Het aan [D] c.s. in eigendom toebehorende perceel heeft geen rechtstreekse toegang tot de openbare weg. De openbare weg "[A]" is vanwege de bewerkstelligde splitsing vanuit de achterwoning niet langer bereikbaar. Aan de achterzijde van de achterwoning – wat voor [D] c.s. dus de voorzijde is – loopt de openbare weg de “[B-straat]” en ook het riviertje de Voer. De afstand van de naar de openbare weg gekeerde gevel van de achterwoning tot aan de [B-straat] bedraagt 38 meter, de afstand tot de naar de openbare weg gekeerde bestemmingsgrens bedraagt 19 meter.
Een brug over de Voer verbindt de [B-straat] met het perceel, kadastraal bekend als gemeente Mesch, sectie B, nummer 1377, dat in eigendom toebehoort aan de erfgenamen van de overleden heer [E]. Op dat perceel bevindt zich tevens de woning, staande en gelegen te Mesch, [A] 16, die door eiseres sub 1 wordt bewoond. Eiseres sub 2 is samen met eiseres sub 1 gerechtigd tot voormelde nalatenschap en zij is gehuwd met eiser sub 3, waarmee zij aan het [A] 14 te Mesch woont. Het perceel van [D] c.s. grenst niet aan dat van eisers sub 2 en 3.

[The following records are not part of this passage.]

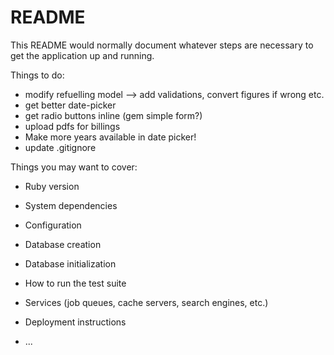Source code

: # README

This README would normally document whatever steps are necessary to get the
application up and running.

Things to do:

* modify refuelling model --> add validations, convert figures if wrong etc.
* get better date-picker
* get radio buttons inline (gem simple form?)
* upload pdfs for billings 
* Make more years available in date picker!
* update .gitignore

Things you may want to cover:

* Ruby version

* System dependencies

* Configuration

* Database creation

* Database initialization

* How to run the test suite

* Services (job queues, cache servers, search engines, etc.)

* Deployment instructions

* ...
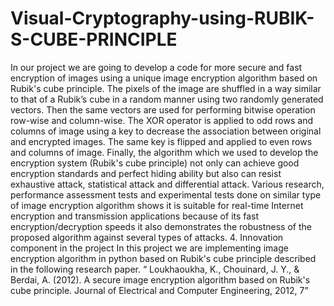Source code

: # Visual-Cryptography-using-RUBIK-S-CUBE-PRINCIPLE
In our project we are going to develop a code for more secure and fast encryption of images using a unique image encryption algorithm based on Rubik's cube principle. The pixels of the image are shuffled in a way similar to that of a Rubik’s cube in a random manner using two randomly generated vectors. Then the same vectors are used for performing bitwise operation row-wise and column-wise. The XOR operator is applied to odd rows and columns of image using a key to decrease the association between original and encrypted images. The same key is flipped and applied to even rows and columns of image.
Finally, the algorithm which we used to develop the encryption system (Rubik's cube principle) not only can achieve good encryption standards and perfect hiding ability but also can resist exhaustive attack, statistical attack and differential attack.
Various research, performance assessment tests and experimental tests done on similar type of image encryption algorithm shows it is suitable for real-time Internet encryption and transmission applications because of its fast encryption/decryption speeds it also demonstrates the robustness of the proposed algorithm against several types of attacks.
4. Innovation component in the project
In this project we are implementing ​image encryption algorithm in python based on Rubik's cube principle ​described in the following research paper. ​“ ​Loukhaoukha, K., Chouinard, J. Y., & Berdai, A. (2012). A secure image encryption algorithm based on Rubik's cube principle. Journal of Electrical and Computer Engineering, 2012, 7”
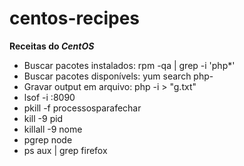 # centos-recipes
**Receitas do *CentOS***

- Buscar pacotes instalados: rpm -qa | grep -i 'php*'
- Buscar pacotes disponívels: yum search php-
- Gravar output em arquivo: php -i > "g.txt"
- lsof -i :8090
- pkill -f processosparafechar
- kill -9 pid
- killall -9 nome
- pgrep node
- ps aux | grep firefox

Om vanaf het perceel van [D] c.s. van en naar de openbare weg “[B-straat]” te geraken, moet, hoe dan ook, gebruik worden gemaakt van de brug over de Voer en het aan de eisers sub 1 en 2 als erfgenamen in mede-eigendom toebehorende perceel. Dat impliceert toestemming van de eigenaren, die dat kennelijk hebben geweigerd, wat [D] c.s. in 2000 ertoe heeft aangezet de erfgenamen voor de burgerlijke rechter te dagen en van hen op voet van artikel 5:57 BW aanwijzing van een noodweg te verlangen. Uiteindelijk is hierover, de rechtbank wijst op de inhoud van het proces-verbaal van de ter civiele terechtzitting van deze rechtbank op 19 december 2000 gehouden comparitie na antwoord, tussen betrokken partijen overeenstemming bereikt. Hoewel dat niet met zoveel woorden in het proces-verbaal tot uitdrukking is gebracht, hebben partijen ter zitting desgevraagd verklaard dat volstrekt helder is waar de aangewezen noodweg loopt.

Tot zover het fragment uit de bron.